A large tool, a very large tool on Amazon is the review. A truckload of reviews is good, a truckload of good reviews even better. To get reviews, the author must request them. This comes easier to some than to others. There is risk of refusal, there is risk of receiving a poor review. And there is the chutzpah needed to ask a favor of people, often strangers. If you sit back and wait for the reviews to roll in, you will be disappointed.
Another tool in your drawer is the keyword, or more specifically, the keyword strand, a series of words to identify your book. Each individual word in the strand is a little clue to help steer the reader to your book. Key words can be placed everywhere: in your book description, subtitle, author bio––all are searchable.

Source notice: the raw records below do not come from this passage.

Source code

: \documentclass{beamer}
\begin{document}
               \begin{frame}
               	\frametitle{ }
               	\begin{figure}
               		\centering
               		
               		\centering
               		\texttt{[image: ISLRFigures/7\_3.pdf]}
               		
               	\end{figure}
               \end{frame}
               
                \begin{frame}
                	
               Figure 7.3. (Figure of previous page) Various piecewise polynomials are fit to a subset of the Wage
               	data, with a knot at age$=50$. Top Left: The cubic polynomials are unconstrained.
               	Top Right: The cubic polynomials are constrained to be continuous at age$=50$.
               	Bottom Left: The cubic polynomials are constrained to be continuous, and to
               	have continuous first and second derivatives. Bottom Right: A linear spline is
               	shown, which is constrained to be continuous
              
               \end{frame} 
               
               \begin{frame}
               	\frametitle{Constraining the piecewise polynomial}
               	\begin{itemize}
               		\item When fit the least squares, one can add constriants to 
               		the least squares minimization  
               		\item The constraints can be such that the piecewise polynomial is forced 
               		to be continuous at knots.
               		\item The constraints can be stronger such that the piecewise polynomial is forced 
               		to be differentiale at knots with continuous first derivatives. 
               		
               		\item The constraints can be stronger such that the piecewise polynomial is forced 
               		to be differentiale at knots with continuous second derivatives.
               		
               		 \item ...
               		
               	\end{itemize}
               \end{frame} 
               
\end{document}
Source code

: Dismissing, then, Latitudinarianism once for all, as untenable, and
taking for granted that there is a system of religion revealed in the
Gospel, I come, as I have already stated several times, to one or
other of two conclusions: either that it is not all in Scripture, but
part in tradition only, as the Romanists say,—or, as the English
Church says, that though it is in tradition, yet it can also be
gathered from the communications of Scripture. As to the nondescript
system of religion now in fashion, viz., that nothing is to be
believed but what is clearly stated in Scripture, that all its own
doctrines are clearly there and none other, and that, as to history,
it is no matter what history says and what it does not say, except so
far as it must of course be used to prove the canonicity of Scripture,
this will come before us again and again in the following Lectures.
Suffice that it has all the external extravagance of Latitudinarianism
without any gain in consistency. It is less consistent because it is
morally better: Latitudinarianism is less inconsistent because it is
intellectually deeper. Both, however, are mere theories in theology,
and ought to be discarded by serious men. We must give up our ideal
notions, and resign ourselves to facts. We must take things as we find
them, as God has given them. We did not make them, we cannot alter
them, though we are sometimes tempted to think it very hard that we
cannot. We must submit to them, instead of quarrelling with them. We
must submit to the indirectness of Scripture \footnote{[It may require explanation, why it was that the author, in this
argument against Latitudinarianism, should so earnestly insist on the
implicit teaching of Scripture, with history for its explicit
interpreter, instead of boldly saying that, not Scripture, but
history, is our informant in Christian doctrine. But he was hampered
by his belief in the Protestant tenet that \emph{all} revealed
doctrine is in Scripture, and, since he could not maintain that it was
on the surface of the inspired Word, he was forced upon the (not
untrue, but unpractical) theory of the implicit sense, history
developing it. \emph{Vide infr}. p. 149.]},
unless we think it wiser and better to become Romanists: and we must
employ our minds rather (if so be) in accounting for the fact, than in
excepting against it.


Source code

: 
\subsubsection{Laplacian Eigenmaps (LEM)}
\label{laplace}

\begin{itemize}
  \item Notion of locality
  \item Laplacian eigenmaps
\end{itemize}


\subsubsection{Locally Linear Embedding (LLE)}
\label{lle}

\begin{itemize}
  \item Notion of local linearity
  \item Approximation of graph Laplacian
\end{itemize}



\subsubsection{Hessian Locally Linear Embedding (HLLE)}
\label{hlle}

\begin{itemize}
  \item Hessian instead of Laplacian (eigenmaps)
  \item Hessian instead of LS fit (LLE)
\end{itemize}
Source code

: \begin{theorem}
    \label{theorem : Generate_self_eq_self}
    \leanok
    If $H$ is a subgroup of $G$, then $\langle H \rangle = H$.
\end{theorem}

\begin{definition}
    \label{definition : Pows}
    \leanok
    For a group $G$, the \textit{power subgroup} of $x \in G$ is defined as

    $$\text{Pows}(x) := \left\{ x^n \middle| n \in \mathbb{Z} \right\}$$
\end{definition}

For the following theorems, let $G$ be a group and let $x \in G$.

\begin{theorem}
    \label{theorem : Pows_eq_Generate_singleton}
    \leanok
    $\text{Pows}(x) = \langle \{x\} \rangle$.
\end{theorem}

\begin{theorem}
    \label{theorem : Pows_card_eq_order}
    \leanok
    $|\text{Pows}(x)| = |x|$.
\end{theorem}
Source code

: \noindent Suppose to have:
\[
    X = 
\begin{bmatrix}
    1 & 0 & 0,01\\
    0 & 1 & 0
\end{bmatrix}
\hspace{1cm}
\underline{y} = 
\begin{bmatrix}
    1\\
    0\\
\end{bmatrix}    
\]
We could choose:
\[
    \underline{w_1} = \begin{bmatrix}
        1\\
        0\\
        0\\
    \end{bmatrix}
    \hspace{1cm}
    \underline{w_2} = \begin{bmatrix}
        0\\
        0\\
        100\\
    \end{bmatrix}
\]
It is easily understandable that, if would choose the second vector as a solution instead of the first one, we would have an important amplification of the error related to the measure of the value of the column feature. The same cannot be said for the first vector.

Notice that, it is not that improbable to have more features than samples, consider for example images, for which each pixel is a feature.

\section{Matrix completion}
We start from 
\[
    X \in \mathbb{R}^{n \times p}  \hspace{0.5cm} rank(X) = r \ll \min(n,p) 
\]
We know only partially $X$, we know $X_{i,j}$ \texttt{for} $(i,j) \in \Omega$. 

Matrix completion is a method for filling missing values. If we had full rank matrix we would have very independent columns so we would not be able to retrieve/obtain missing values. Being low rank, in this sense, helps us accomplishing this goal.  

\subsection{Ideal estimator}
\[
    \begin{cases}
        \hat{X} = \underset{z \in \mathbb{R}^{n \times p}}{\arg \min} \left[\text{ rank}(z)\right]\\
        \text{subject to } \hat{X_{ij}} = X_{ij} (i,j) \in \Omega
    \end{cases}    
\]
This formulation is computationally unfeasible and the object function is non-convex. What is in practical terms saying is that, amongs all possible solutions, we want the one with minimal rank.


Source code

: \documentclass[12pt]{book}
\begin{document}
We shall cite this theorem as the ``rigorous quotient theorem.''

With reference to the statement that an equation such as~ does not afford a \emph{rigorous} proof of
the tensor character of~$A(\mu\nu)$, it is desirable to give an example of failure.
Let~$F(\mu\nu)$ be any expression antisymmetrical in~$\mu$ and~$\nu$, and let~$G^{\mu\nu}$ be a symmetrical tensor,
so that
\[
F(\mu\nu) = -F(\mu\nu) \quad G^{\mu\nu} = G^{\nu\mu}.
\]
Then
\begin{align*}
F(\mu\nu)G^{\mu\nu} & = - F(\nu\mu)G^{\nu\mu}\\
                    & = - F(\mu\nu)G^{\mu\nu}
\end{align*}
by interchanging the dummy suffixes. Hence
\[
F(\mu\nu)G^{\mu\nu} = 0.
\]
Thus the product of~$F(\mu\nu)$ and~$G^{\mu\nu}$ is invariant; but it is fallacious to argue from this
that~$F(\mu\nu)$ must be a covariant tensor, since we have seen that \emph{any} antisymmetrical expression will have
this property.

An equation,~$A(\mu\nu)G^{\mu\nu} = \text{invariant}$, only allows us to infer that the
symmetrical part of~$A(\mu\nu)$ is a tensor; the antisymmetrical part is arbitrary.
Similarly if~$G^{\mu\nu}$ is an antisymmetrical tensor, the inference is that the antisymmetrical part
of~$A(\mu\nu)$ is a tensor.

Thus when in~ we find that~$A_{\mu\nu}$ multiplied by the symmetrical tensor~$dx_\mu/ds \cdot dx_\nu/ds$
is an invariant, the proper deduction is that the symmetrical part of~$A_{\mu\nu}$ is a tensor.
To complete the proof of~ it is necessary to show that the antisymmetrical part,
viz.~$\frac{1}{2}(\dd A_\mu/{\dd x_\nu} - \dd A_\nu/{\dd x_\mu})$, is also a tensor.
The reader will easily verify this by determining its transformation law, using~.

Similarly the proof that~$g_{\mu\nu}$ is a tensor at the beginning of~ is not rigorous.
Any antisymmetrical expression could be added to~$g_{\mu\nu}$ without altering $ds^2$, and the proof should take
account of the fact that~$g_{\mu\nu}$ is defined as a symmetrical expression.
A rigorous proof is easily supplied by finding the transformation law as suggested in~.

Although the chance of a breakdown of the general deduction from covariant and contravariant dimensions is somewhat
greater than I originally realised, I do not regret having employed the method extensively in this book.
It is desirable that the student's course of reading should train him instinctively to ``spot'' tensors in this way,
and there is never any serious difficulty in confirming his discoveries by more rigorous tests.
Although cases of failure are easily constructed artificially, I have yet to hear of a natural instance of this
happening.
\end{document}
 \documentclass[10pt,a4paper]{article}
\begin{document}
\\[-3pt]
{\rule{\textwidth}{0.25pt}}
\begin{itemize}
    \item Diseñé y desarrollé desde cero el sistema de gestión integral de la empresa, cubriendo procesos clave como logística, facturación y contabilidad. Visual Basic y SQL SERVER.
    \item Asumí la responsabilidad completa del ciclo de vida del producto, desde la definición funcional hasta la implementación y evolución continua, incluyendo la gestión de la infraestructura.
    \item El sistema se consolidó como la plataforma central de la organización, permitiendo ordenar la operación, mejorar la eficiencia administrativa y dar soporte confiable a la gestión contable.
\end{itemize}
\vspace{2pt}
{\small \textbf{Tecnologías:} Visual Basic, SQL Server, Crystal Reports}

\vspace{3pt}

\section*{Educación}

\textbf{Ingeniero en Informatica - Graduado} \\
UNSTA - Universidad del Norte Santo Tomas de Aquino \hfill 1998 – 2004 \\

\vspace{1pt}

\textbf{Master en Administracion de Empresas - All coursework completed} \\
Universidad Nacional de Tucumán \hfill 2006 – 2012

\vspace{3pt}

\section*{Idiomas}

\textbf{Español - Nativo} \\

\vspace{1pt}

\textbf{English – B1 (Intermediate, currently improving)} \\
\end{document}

The genre category you select to identify your book is of utmost importance for two reasons. First, if you select well, the reader who really wants to read your book will find it. The most acid reviews I have received have come from readers who expected one thing, and got another. You can’t prevent it entirely, of course, but you can prevent it most of the time. The second reason is category size. If you select an extremely popular category, you will never crack the top 100. Amazon likes books in the top 100 and will push them, no matter how narrow the category. You have two opportunities to select your category––choose well.
Remember this about Amazon: they want you to sell well. Their algorithm is built on that. The more you do to help yourself, the more they do to help you. The rich get richer, the poor stay poor.
I am in the process of transferring all my notes and tips from the 805 to folders in my computer, aligned and worded to be useful to me. It’s going to take a long time. After I have recorded them all, I won’t have time to apply every one. I’ll pick and choose, try the ones that make the most sense for me at a particular point in time.
Yes, all of this takes a lot of time. But remember this: if a traditional publisher contracts for your book, it could be as long as two years before anyone sees it.